I think you might have failed to realize what will determine which cult people will choose. When the Media cult makes their presentation, they'll be reduced to showing a movie (or equivalent, maybe a lo-fi virtual reality) and saying "look at this fancy media we can create, wouldn't you like to be able to do that?" But then the Physics and Mathematics cult (I really do fail to see how they could be separated successfully) presents a light bulb, a tesla coil, and possibly a miniature sun and gets to say "this isn't even the half of what we could do if we wanted to. If you want to know how to do it, you'll have to deal with us."
Sometimes I wonder if the Pythagoreans had the right idea.
Yes, I've written about how "science" is inherently public. I've written that "science" is distinguished from merely rational knowledge by the in-principle ability to reproduce scientific experiments for yourself, to know without relying on authority. I've said that "science" should be defined as the publicly accessible knowledge of humankind. I've even suggested that future generations will regard all papers not published in an open-access journal as non-science, i.e., it can't be part of the public knowledge of humankind if you make people pay to read it.
But that's only one vision of the future. In another vision, the knowledge we now call "science" is taken out of the public domain—the books and journals hidden away, guarded by mystic cults of gurus wearing robes, requiring fearsome initiation rituals for access—so that more people will actually study it.
I mean, right now, people can study science but they don't.

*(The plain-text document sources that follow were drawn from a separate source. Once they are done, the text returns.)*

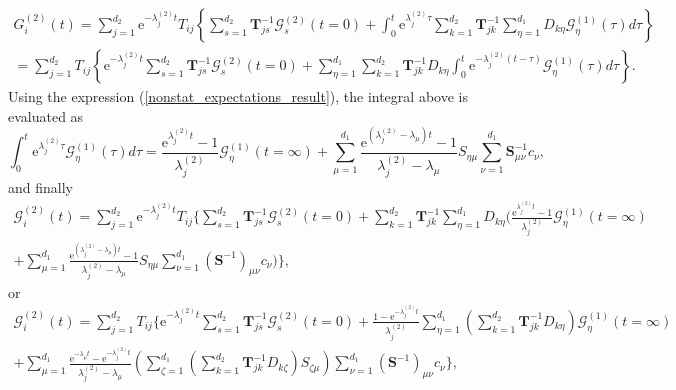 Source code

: \documentclass[a4paper, 11pt]{article}
\begin{document}
\begin{multline} \label{nonstationary_o2_solution}
  G^{(2)}_i(t) = \sum_{j=1}^{d_2}\mathrm e^{-\lambda^{(2)}_jt}T_{ij}\left\{\sum_{s=1}^{d_2}\mathbf T^{-1}_{js}\mathcal G^{(2)}_s(t=0) + \int_0^t\mathrm e^{\lambda^{(2)}_j\tau}\sum_{k=1}^{d_2}\mathbf T^{-1}_{jk}\sum_{\eta=1}^{d_1}D_{k\eta}\mathcal G^{(1)}_\eta(\tau)d\tau\right\}\\
  = \sum_{j=1}^{d_2}T_{ij}\left\{\mathrm e^{-\lambda^{(2)}_jt}\sum_{s=1}^{d_2}\mathbf T^{-1}_{js}\mathcal G^{(2)}_s(t=0) + \sum_{\eta=1}^{d_1}\sum_{k=1}^{d_2}\mathbf T^{-1}_{jk}D_{k\eta}\int_0^t\mathrm e^{-\lambda^{(2)}_j(t-\tau)}\mathcal G^{(1)}_\eta(\tau)d\tau\right\}.
\end{multline}
Using the expression (\ref{nonstat_expectations_result}), the integral above is evaluated as
\begin{equation}
  \int_0^t\mathrm e^{\lambda_j^{(2)}\tau}\mathcal G^{(1)}_\eta(\tau)d\tau = \frac{\mathrm e^{\lambda_j^{(2)}t} - 1}{\lambda^{(2)}_j}\mathcal G_\eta^{(1)}(t=\infty) + \sum_{\mu=1}^{d_1}\frac{\mathrm e^{(\lambda^{(2)}_j-\lambda_\mu)t}-1}{\lambda^{(2)}_j-\lambda_\mu}S_{\eta\mu}\sum_{\nu=1}^{d_1}\mathbf S^{-1}_{\mu\nu}c_\nu,
\end{equation}
and finally
\begin{multline}
  \mathcal G^{(2)}_i(t) =  \sum_{j=1}^{d_2}\mathrm e^{-\lambda^{(2)}_jt}T_{ij}\Bigg\{\sum_{s=1}^{d_2}\mathbf T^{-1}_{js}\mathcal G^{(2)}_s(t=0) + \sum_{k=1}^{d_2}\mathbf T^{-1}_{jk}\sum_{\eta=1}^{d_1}D_{k\eta}\Bigg(\frac{\mathrm e^{\lambda_j^{(2)}t} - 1}{\lambda^{(2)}_j}\mathcal G_\eta^{(1)}(t=\infty)\\
  + \sum_{\mu=1}^{d_1}\frac{\mathrm e^{(\lambda^{(2)}_j-\lambda_\mu)t}-1}{\lambda^{(2)}_j-\lambda_\mu}S_{\eta\mu}\sum_{\nu=1}^{d_1}(\mathbf S^{-1})_{\mu\nu}c_\nu\Bigg)\Bigg\},
\end{multline}
or
\begin{multline} \label{nonstat_covar}
  \mathcal G^{(2)}_i(t) =  \sum_{j=1}^{d_2}T_{ij}\Bigg\{\mathrm e^{-\lambda^{(2)}_jt}\sum_{s=1}^{d_2}\mathbf T^{-1}_{js}\mathcal G^{(2)}_s(t=0) + \frac{1 - \mathrm e^{-\lambda^{(2)}_jt}}{\lambda^{(2)}_j}\sum_{\eta=1}^{d_1}\left(\sum_{k=1}^{d_2}\mathbf T^{-1}_{jk}D_{k\eta}\right)\mathcal G_\eta^{(1)}(t=\infty)\\
  + \sum_{\mu=1}^{d_1}\frac{\mathrm e^{-\lambda_\mu t}-\mathrm e^{-\lambda^{(2)}_jt}}{\lambda^{(2)}_j-\lambda_\mu}\left(\sum_{\zeta=1}^{d_1}\left(\sum_{k=1}^{d_2}\mathbf T^{-1}_{jk}D_{k\zeta}\right)S_{\zeta\mu}\right)\sum_{\nu=1}^{d_1}(\mathbf S^{-1})_{\mu\nu}c_\nu\Bigg\},
\end{multline}
\end{document}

"Scarcity", it's called in social psychology. What appears to be in limited supply, is more highly valued. And this effect is especially strong with information—we're much more likely to try to obtain information that we believe is secret, and to value it more when we do obtain it.
With science, I think, people assume that if the information is freely available, it must not be important. So instead people join cults that have the sense to keep their Great Truths secret. The Great Truth may actually be gibberish, but it's more satisfying than coherent science, because it's secret.
Science is the great Purloined Letter of our times, left out in the open and ignored.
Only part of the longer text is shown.